Molecular mechanism and in vitro digestion of β-galactosidase binding to three small molecules in milk tea

•Folic acid has an inhibitory effect on β-galactosidase activity, while EGCG and luteolin can activate β-galactosidase.•All three small molecules reduced the digestion of β-galactosidase by pepsin.•The binding sites and main interaction forces of small molecules with β-galactosidase were explored by molecular docking.•DFT studies verified the results of molecular docking and probed different types of electronic excitations of small molecules.•The molecular dynamics results verified the above computational simulations. In this study, folic acid (FA) inhibited β-galactosidase (β-Gal) activity, whereas EGCG and lutein activated β-galactosidase hydrolytic activity and the binding of small molecules made β-Gal more resistant to pepsin-induced protein hydrolysis. Various spectroscopic experiments indicated that FA, EGCG, and lutein can change their ratios of α-helix, β-folding, and irregular coiling, which could affect the microenvironment around the tryptophan, and vibrate chemical bonds.
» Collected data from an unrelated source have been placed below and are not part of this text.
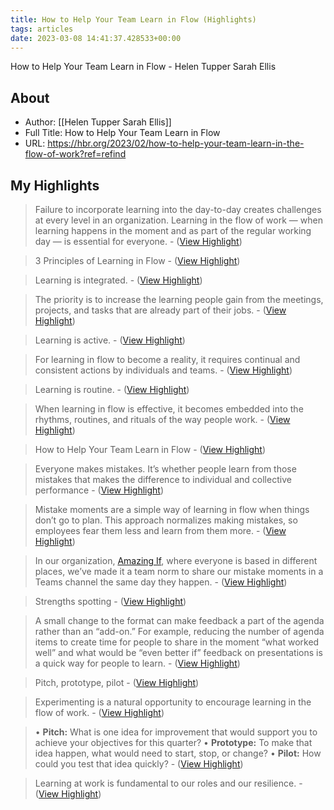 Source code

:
 ```yaml
---
title: How to Help Your Team Learn in Flow (Highlights)
tags: articles
date: 2023-03-08 14:41:37.428533+00:00
---
```

How to Help Your Team Learn in Flow - Helen Tupper
Sarah Ellis

## About
- Author: [[Helen Tupper
Sarah Ellis]]
- Full Title: How to Help Your Team Learn in Flow
- URL: https://hbr.org/2023/02/how-to-help-your-team-learn-in-the-flow-of-work?ref=refind

## My Highlights
> Failure to incorporate learning into the day-to-day creates challenges at every level in an organization. Learning in the flow of work — when learning happens in the moment and as part of the regular working day — is essential for everyone.
\-  ([View Highlight](https://read.readwise.io/read/01gv0tg96cas6z4mahb6s849n8))

> 3 Principles of Learning in Flow
\-  ([View Highlight](https://read.readwise.io/read/01gv0tgptqn83smkdd2a0y8yhh))

> Learning is integrated.
\-  ([View Highlight](https://read.readwise.io/read/01gv0tgv32pvsbnqxvaqrmkwdq))

> The priority is to increase the learning people gain from the meetings, projects, and tasks that are already part of their jobs.
\-  ([View Highlight](https://read.readwise.io/read/01gv0th0dq4q2j362z1hv22w25))

> Learning is active.
\-  ([View Highlight](https://read.readwise.io/read/01gv0th4b62y0cxxafzybzxen6))

> For learning in flow to become a reality, it requires continual and consistent actions by individuals and teams.
\-  ([View Highlight](https://read.readwise.io/read/01gv0thckhz4dwjp02yecgxf74))

> Learning is routine.
\-  ([View Highlight](https://read.readwise.io/read/01gv0thh12tjmh6btpdwyrp73g))

> When learning in flow is effective, it becomes embedded into the rhythms, routines, and rituals of the way people work.
\-  ([View Highlight](https://read.readwise.io/read/01gv0tj004jpmvy6a7xy87jns9))

> How to Help Your Team Learn in Flow
\-  ([View Highlight](https://read.readwise.io/read/01gv0tj85j4y7fjmbbdancqs7c))

> Everyone makes mistakes. It’s whether people learn from those mistakes that makes the difference to individual and collective performance
\-  ([View Highlight](https://read.readwise.io/read/01gv0tm88mx5ksfbhfmfjh8228))

> Mistake moments are a simple way of learning in flow when things don’t go to plan. This approach normalizes making mistakes, so employees fear them less and learn from them more.
\-  ([View Highlight](https://read.readwise.io/read/01gv0tmj4qmsnn1ppp1jchrwan))

> In our organization, [Amazing If](http://www.amazingif.com/), where everyone is based in different places, we’ve made it a team norm to share our mistake moments in a Teams channel the same day they happen.
\-  ([View Highlight](https://read.readwise.io/read/01gv0tnbhm5dsx1h2s8yh8bxxg))

> Strengths spotting
\-  ([View Highlight](https://read.readwise.io/read/01gv0tnjazyfnv92r1ak7rt363))

> A small change to the format can make feedback a part of the agenda rather than an “add-on.” For example, reducing the number of agenda items to create time for people to share in the moment “what worked well” and what would be “even better if” feedback on presentations is a quick way for people to learn.
\-  ([View Highlight](https://read.readwise.io/read/01gv0tpmq446bxx86tpt5jhn70))

> Pitch, prototype, pilot
\-  ([View Highlight](https://read.readwise.io/read/01gv0tptfgb7n3rcsk3wj9g6em))

> Experimenting is a natural opportunity to encourage learning in the flow of work.
\-  ([View Highlight](https://read.readwise.io/read/01gv0tpyzw2kx0qgpt77nvvz6k))

> • **Pitch:** What is one idea for improvement that would support you to achieve your objectives for this quarter?
> • **Prototype:** To make that idea happen, what would need to start, stop, or change?
> • **Pilot:** How could you test that idea quickly?
\-  ([View Highlight](https://read.readwise.io/read/01gv0tq42qzpkgg7tz7rf9fndw))

> Learning at work is fundamental to our roles and our resilience.
\-  ([View Highlight](https://read.readwise.io/read/01gv0tq9bxnzcth5zdy1vp3gwr))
Thermodynamic calculations suggested that these three small molecules interact with proteins mainly through van der Waals forces and hydrogen bonding, which is consistent with the results of molecular docking simulation experiments. The possible binding sites for β-galactosidase and the three small molecules were investigated. β-galactosidase showed the strongest binding capacity for lutein, while EGCG showed a relatively weak binding capacity. The results of density-functional theory (DFT) analysis also confirmed these findings and described that small molecules are more elastic when bound to β-galactosidase than free small molecules, which also demonstrated their stronger interaction ability. Molecular dynamics (MD) experiments also confirmed the structural flexibility of the small molecules when β-Gal was bound to the three small molecules mentioned above, in the order of β-Gal- EGCG, β-Gal-FA, and β-Gal-lutein. The present study provides new insights into the interactions of the three small molecules with β-Gal, which may facilitate the application of functional β-Gal in the food industry.